- Problem to work on: Return the lines below that carry the word "blog".

Pictures paired with source code
┌──

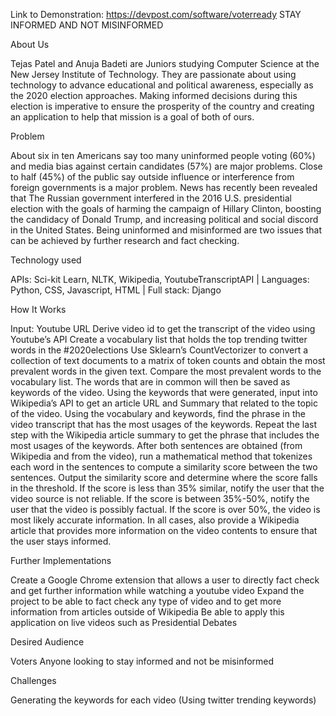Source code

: Link to Demonstration: https://devpost.com/software/voterready
STAY INFORMED AND NOT MISINFORMED

About Us

Tejas Patel and Anuja Badeti are Juniors studying Computer Science at the New Jersey Institute of Technology. They are passionate about using technology to advance educational and political awareness, especially as the 2020 election approaches. Making informed decisions during this election is imperative to ensure the prosperity of the country and creating an application to help that mission is a goal of both of ours.

Problem

About six in ten Americans say too many uninformed people voting (60%) and media bias against certain candidates (57%) are major problems. Close to half (45%) of the public say outside influence or interference from foreign governments is a major problem. News has recently been revealed that The Russian government interfered in the 2016 U.S. presidential election with the goals of harming the campaign of Hillary Clinton, boosting the candidacy of Donald Trump, and increasing political and social discord in the United States. Being uninformed and misinformed are two issues that can be achieved by further research and fact checking.

Technology used

APIs: Sci-kit Learn, NLTK, Wikipedia, YoutubeTranscriptAPI | Languages: Python, CSS, Javascript, HTML | Full stack: Django

How It Works

Input: Youtube URL Derive video id to get the transcript of the video using Youtube’s API Create a vocabulary list that holds the top trending twitter words in the #2020elections Use Sklearn’s CountVectorizer to convert a collection of text documents to a matrix of token counts and obtain the most prevalent words in the given text. Compare the most prevalent words to the vocabulary list. The words that are in common will then be saved as keywords of the video. Using the keywords that were generated, input into Wikipedia’s API to get an article URL and Summary that related to the topic of the video. Using the vocabulary and keywords, find the phrase in the video transcript that has the most usages of the keywords. Repeat the last step with the Wikipedia article summary to get the phrase that includes the most usages of the keywords. After both sentences are obtained (from Wikipedia and from the video), run a mathematical method that tokenizes each word in the sentences to compute a similarity score between the two sentences. Output the similarity score and determine where the score falls in the threshold. If the score is less than 35% similar, notify the user that the video source is not reliable. If the score is between 35%-50%, notify the user that the video is possibly factual. If the score is over 50%, the video is most likely accurate information. In all cases, also provide a Wikipedia article that provides more information on the video contents to ensure that the user stays informed.

Further Implementations

Create a Google Chrome extension that allows a user to directly fact check and get further information while watching a youtube video Expand the project to be able to fact check any type of video and to get more information from articles outside of Wikipedia Be able to apply this application on live videos such as Presidential Debates

Desired Audience

Voters Anyone looking to stay informed and not be misinformed

Challenges

Generating the keywords for each video (Using twitter trending keywords)
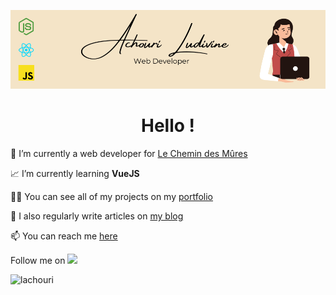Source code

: ![Profile banner](./assets/profile-banner.png)

<h1 align="center">Hello !</h1>

💼 I’m currently a web developer for [Le Chemin des Mûres](https://www.lechemindesmures.fr/)

📈 I’m currently learning **VueJS**

👨‍💻 You can see all of my projects on my [portfolio](http://www.ludivineachouri.com/)

📝 I also regularly write articles on [my blog](https://blog.ludivineachouri.com/)

📫 You can reach me [here](https://blog.ludivineachouri.com/contact)

Follow me on <a href="https://instagram.com/la.dev" target="blank"><img  src="https://i.imgur.com/OWdUupI.png" width="24" /></a>
<p><img align="left" src="https://github-readme-stats.vercel.app/api/top-langs?username=lachouri&show_icons=true&locale=en" alt="lachouri" /></p>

└──

- Problem solution:
📝 I also regularly write articles on [my blog](https://blog.ludivineachouri.com/)
📫 You can reach me [here](https://blog.ludivineachouri.com/contact)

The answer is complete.